Riyadh — The Saudi Health Council approved the establishment of a national committee under its supervision to study the issue of high cost of some medicines used in the treatment of Hepatitis C, hereditary and blood diseases and cancer.

The committee will also study the manifold increase in the prices of the latest medicines.

It recommended that scientific studies should be conducted locally to prove the efficacy of these medicines and encourage local manufacturing of medicines.

These decisions were taken at the Council’s 79th meeting held under the chairmanship of Minister of Health Tawfiq Al-Rabiah, Saudi Press Agency reported on Saturday.

The Saudi Health Council also approved the establishment of a national center for evidence-based medicine (EBM).

Evidence-based medicine (EBM) is an approach to medical practice intended to optimize decision-making by emphasizing the use of evidence from well-designed and well-conducted research.

The approval to establish the national center for EBM is in implementation of the 11 strategic bases for healthcare in the Kingdom.

This includes authorizing the Saudi Health Council to prepare the executive and the operational plans for the establishment of the national center for evidence-based health practice.

The meeting recommended the application of the regulations for national health centers issued as per the Saudi Health Council’s decision for the national center for evidence-based medicine.

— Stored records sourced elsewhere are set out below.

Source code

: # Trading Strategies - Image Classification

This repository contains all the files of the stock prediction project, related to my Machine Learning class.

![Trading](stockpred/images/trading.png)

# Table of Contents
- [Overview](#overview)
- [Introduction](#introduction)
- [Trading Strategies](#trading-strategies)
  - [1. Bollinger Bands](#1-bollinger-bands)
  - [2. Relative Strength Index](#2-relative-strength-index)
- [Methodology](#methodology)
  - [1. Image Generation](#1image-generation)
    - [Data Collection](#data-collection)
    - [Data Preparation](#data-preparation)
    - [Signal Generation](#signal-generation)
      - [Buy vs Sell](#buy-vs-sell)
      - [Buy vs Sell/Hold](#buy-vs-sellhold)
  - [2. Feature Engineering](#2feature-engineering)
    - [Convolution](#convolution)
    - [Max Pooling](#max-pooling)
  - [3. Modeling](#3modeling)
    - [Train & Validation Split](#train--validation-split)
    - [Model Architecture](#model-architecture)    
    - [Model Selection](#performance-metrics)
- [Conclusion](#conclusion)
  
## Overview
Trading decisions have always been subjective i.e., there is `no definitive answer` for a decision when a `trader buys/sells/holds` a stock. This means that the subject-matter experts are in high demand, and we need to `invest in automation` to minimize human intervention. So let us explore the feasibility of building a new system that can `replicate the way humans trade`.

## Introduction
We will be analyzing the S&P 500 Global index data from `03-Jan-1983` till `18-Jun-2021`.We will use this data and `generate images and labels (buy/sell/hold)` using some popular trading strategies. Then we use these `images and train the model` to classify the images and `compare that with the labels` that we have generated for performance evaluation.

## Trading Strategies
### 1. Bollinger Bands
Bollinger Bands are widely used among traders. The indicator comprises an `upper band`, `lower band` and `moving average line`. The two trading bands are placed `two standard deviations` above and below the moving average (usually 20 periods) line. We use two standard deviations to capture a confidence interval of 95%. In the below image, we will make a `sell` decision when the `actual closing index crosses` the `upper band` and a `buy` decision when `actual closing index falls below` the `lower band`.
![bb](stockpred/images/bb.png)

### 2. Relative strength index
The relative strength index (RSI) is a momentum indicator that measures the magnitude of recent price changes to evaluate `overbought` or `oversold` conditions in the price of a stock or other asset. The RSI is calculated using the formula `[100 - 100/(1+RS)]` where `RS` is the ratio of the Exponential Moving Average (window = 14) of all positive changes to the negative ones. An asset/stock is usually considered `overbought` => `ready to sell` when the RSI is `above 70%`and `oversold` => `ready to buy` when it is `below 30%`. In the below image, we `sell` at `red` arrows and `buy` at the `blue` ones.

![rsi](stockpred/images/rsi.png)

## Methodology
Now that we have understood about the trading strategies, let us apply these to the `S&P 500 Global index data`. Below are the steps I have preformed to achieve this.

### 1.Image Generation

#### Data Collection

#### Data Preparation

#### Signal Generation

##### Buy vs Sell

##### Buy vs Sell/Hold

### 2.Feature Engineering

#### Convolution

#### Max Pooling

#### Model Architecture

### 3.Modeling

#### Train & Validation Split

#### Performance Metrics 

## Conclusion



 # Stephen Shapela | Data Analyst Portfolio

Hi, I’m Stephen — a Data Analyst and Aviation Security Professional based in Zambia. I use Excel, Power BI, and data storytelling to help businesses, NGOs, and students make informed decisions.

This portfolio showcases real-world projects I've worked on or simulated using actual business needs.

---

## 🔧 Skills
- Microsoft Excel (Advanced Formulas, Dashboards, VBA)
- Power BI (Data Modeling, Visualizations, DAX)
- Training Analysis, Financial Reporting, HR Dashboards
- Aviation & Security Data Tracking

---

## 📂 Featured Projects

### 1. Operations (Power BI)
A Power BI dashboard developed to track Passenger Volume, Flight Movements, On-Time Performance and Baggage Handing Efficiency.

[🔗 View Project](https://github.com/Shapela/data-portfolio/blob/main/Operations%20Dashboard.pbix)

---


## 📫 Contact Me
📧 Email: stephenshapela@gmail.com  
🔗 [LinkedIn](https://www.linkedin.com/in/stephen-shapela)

The Saudi Health Council also issued directives to study the establishment of a specialized national center for the treatment of burn injuries in Riyadh.

The meeting approved the strategic plan for the protection of public health.

The Saudi Health Council discussed a draft proposal to develop a strategy for volunteerism in the health sector.

The project to promote volunteerism will encourage all health practitioners to provide free health services that will meet society’s health requirements.

The Council approved the recommendation of the committee supervising the national program for kidney diseases on the necessity to unify measurement units for lab analyses for renal patients in all health sectors to Si unit which is being used all over the world.

The Council stressed that all health sectors must admit cases of ST-Elevation Myocardial Infarction (STEMI) brought in by Saudi Red Crescent Authority.

STEMI is a very serious type of heart attack during which one of the heart’s major arteries (one of the arteries that supplies oxygen and nutrient-rich blood to the heart muscle) is blocked.